Since his retirement, he has been a Professorial Fellow in the Department of Microbiology and Immunology in the University of Melbourne, and as a consultant to the Bill and Melinda Gates Foundation; to UNICEF, the World Bank and the World Health Organization. A non–executive director of biotechnology company, Biota Holdings Limited, since 2001, Gust is also a director of Promics Pty Ltd.

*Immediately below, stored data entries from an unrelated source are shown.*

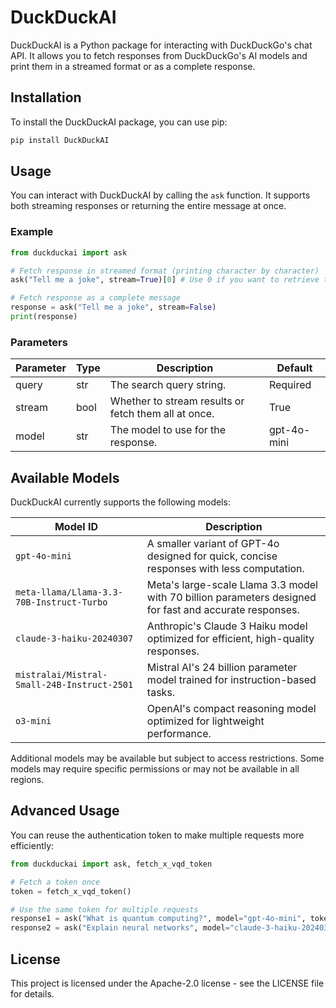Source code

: # DuckDuckAI

DuckDuckAI is a Python package for interacting with DuckDuckGo's chat API. It allows you to fetch responses from DuckDuckGo's AI models and print them in a streamed format or as a complete response.

## Installation

To install the DuckDuckAI package, you can use pip:

```bash
pip install DuckDuckAI
```

## Usage

You can interact with DuckDuckAI by calling the `ask` function. It supports both streaming responses or returning the entire message at once.

### Example

```python
from duckduckai import ask

# Fetch response in streamed format (printing character by character)
ask("Tell me a joke", stream=True)[0] # Use 0 if you want to retrieve the response only (No Cookies)

# Fetch response as a complete message
response = ask("Tell me a joke", stream=False)
print(response)
```

### Parameters

| Parameter | Type  | Description                                                         | Default       |
|-----------|-------|---------------------------------------------------------------------|---------------|
| query     | str   | The search query string.                                             | Required      |
| stream    | bool  | Whether to stream results or fetch them all at once.                 | True          |
| model     | str   | The model to use for the response.                                   | gpt-4o-mini   |

## Available Models

DuckDuckAI currently supports the following models:

| Model ID | Description |
|----------|-------------|
| `gpt-4o-mini` | A smaller variant of GPT-4o designed for quick, concise responses with less computation. |
| `meta-llama/Llama-3.3-70B-Instruct-Turbo` | Meta's large-scale Llama 3.3 model with 70 billion parameters designed for fast and accurate responses. |
| `claude-3-haiku-20240307` | Anthropic's Claude 3 Haiku model optimized for efficient, high-quality responses. |
| `mistralai/Mistral-Small-24B-Instruct-2501` | Mistral AI's 24 billion parameter model trained for instruction-based tasks. |
| `o3-mini` | OpenAI's compact reasoning model optimized for lightweight performance. |

Additional models may be available but subject to access restrictions. Some models may require specific permissions or may not be available in all regions.

## Advanced Usage

You can reuse the authentication token to make multiple requests more efficiently:

```python
from duckduckai import ask, fetch_x_vqd_token

# Fetch a token once
token = fetch_x_vqd_token()

# Use the same token for multiple requests
response1 = ask("What is quantum computing?", model="gpt-4o-mini", token=token)[0]  # Do not put [0] if you want the token in the response
response2 = ask("Explain neural networks", model="claude-3-haiku-20240307", token=token)[0] # Do not put [0] if you want the token in the response
```

## License

This project is licensed under the Apache-2.0 license - see the LICENSE file for details.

Gust served variously as a member of WHO expert committees on viral hepatitis (1974, 1979, 1982), biological standardisation (1992), and virus diseases (1975, 1985–1991). He has been a Director of the National Hepatitis Reference Centre (1979-1990) and between 1989 and 1992 served as the Commonwealth Chief Medical and Scientific Adviser on AIDS.

==Achievements==
Gust's public health work at the Burnet Institute is known for "...the development of vaccines against Hepatitis A and membership of the International Task Force for Hepatitis B Immunization. He established the National HIV reference laboratory and directed the National Health and Medical Research Council's special unit for AIDS virology. Since he retired in 2000, he has been director of the World Health Organization Collaborating Centre for Influenza and a member of the National Influenza Pandemic Planning Committee."

==Honours and awards==
In 1992, Gust was appointed an Officer of the Order of Australia for service to public health, particularly in the prevention of hepatitis and AIDS.

==Publications==
===Books===
- Gust, Ian D. (2007). "AIDS Vaccine Development: Challenges and Opportunities"

===Journal articles===
Gust has published 205 peer-reviewed articles listed in Scopus. The most cited are:

- Gust, I.D. "Epidemiological patterns of hepatitis A in different parts of the world" (1992) Vaccine, 10 (SUPPL. 1), pp. S56-S58. Cited 119 times.
- Gust, I.D."Epidemiology of hepatitis B infection in the Western Pacific and South East Asia" (1996) Gut, 38 (SUPPL. 2), pp. S18-S23. Cited 85 times.
- Doidge, C., Gust, I., Lee, A., Buck, F., Hazell, S., Manne, U. "Therapeutic immunisation against helicobacter infection [4]" (1994) Lancet, 343 (8902), pp. 914–915. Cited 80 times.
- Russell, C.A., Jones, T.C., Barr, I.G., Cox, N.J., Garten, R.J., Gregory, V., Gust, I.D., Hampson, A.W., Hay, A.J., Hurt, A.C., De Jong, J.C., Kelso, A., Klimov, A.I., Kageyama, T., Komadina, N., Lapedes, A.S., Lin, Y.P., Mosterin, A., Obuchi, M., Odagiri, T., Osterhaus, A.D.M.E., Rimmelzwaan, G.F., Shaw, M.W., Skepner, E., Stohr, K., Tashiro, M., Fouchier, R.A.M., Smith, D.J. "The global circulation of seasonal influenza A (H3N2) viruses" (2008) Science, 320 (5874), pp. 340–346. Cited 78 times.
- Fairley, C.K., Mijch, A., Gust, I.D., Nichilson, S., Dimitrakakis, M., Lucas, C.R. "The increased risk of fatal liver disease in renal transplant patients who are hepatitis Be antigen and/or HBV DNA positive" (1991) Transplantation, 52 (3), pp. 497–500. Cited 46 times.